RECORDED INFORMATION:
..............................

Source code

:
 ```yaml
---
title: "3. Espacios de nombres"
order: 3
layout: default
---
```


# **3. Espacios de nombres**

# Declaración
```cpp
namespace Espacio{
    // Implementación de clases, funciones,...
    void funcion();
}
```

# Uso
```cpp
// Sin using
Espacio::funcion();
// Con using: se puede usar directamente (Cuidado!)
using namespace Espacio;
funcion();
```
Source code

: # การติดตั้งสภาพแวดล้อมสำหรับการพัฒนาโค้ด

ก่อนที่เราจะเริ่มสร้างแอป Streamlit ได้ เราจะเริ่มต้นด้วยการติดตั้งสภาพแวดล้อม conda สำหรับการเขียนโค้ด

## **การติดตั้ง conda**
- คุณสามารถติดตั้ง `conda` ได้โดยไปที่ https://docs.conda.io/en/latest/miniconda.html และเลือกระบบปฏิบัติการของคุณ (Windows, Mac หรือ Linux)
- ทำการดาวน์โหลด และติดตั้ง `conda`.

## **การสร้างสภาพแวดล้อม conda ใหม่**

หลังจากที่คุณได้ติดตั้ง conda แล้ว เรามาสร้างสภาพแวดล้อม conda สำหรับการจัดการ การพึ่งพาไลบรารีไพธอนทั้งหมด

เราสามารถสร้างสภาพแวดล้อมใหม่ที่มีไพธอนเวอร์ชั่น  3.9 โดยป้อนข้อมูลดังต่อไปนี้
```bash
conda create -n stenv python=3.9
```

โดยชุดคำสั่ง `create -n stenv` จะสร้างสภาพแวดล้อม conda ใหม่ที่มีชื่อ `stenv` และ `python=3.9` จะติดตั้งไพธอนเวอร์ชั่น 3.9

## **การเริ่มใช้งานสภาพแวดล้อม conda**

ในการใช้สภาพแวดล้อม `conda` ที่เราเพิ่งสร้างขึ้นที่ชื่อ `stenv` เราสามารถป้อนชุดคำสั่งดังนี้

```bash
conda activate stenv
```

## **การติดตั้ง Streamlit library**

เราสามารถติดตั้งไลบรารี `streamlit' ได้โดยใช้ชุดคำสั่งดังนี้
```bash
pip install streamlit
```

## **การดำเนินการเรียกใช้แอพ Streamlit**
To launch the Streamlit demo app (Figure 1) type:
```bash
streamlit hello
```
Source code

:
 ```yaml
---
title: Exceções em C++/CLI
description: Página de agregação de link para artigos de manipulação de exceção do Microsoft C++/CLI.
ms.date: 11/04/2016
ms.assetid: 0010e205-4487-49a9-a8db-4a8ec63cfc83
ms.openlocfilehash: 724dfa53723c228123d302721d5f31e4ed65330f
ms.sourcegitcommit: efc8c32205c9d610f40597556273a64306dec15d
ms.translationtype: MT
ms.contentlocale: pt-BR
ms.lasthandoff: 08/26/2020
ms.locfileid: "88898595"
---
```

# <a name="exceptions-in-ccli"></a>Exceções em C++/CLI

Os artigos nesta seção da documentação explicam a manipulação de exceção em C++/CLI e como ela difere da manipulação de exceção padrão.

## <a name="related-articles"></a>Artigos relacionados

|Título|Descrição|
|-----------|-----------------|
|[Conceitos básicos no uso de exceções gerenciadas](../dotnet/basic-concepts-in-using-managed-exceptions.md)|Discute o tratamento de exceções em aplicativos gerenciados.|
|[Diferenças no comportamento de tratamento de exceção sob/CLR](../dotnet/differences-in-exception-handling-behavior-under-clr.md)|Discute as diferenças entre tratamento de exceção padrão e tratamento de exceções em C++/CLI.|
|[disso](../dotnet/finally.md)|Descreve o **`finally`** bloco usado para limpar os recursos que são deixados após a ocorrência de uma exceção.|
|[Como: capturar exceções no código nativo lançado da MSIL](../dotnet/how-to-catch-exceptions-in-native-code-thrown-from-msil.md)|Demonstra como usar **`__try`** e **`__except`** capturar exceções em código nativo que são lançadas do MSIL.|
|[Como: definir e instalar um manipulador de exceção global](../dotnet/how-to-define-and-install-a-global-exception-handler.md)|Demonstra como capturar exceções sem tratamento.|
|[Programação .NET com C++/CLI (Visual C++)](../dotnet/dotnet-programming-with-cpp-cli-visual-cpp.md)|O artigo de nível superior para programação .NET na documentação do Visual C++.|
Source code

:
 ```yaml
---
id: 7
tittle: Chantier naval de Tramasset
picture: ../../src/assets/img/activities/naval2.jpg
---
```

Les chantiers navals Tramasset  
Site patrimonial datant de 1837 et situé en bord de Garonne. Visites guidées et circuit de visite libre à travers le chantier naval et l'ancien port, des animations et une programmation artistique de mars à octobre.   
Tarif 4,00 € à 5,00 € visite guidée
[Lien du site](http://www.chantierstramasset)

..............................

ACTIVITY: Nothing but the lines from the first line of the listing above through the line holding "## **การเริ่มใช้งานสภาพแวดล้อม conda**" should be reproduced, and each must match exactly.

SOLUTION TO THIS TASK:
Source code

:
 ```yaml
---
title: "3. Espacios de nombres"
order: 3
layout: default
---
```


# **3. Espacios de nombres**

# Declaración
```cpp
namespace Espacio{
    // Implementación de clases, funciones,...
    void funcion();
}
```

# Uso
```cpp
// Sin using
Espacio::funcion();
// Con using: se puede usar directamente (Cuidado!)
using namespace Espacio;
funcion();
```
Source code

: # การติดตั้งสภาพแวดล้อมสำหรับการพัฒนาโค้ด

ก่อนที่เราจะเริ่มสร้างแอป Streamlit ได้ เราจะเริ่มต้นด้วยการติดตั้งสภาพแวดล้อม conda สำหรับการเขียนโค้ด

## **การติดตั้ง conda**
- คุณสามารถติดตั้ง `conda` ได้โดยไปที่ https://docs.conda.io/en/latest/miniconda.html และเลือกระบบปฏิบัติการของคุณ (Windows, Mac หรือ Linux)
- ทำการดาวน์โหลด และติดตั้ง `conda`.

## **การสร้างสภาพแวดล้อม conda ใหม่**

หลังจากที่คุณได้ติดตั้ง conda แล้ว เรามาสร้างสภาพแวดล้อม conda สำหรับการจัดการ การพึ่งพาไลบรารีไพธอนทั้งหมด

เราสามารถสร้างสภาพแวดล้อมใหม่ที่มีไพธอนเวอร์ชั่น  3.9 โดยป้อนข้อมูลดังต่อไปนี้
```bash
conda create -n stenv python=3.9
```

โดยชุดคำสั่ง `create -n stenv` จะสร้างสภาพแวดล้อม conda ใหม่ที่มีชื่อ `stenv` และ `python=3.9` จะติดตั้งไพธอนเวอร์ชั่น 3.9

## **การเริ่มใช้งานสภาพแวดล้อม conda**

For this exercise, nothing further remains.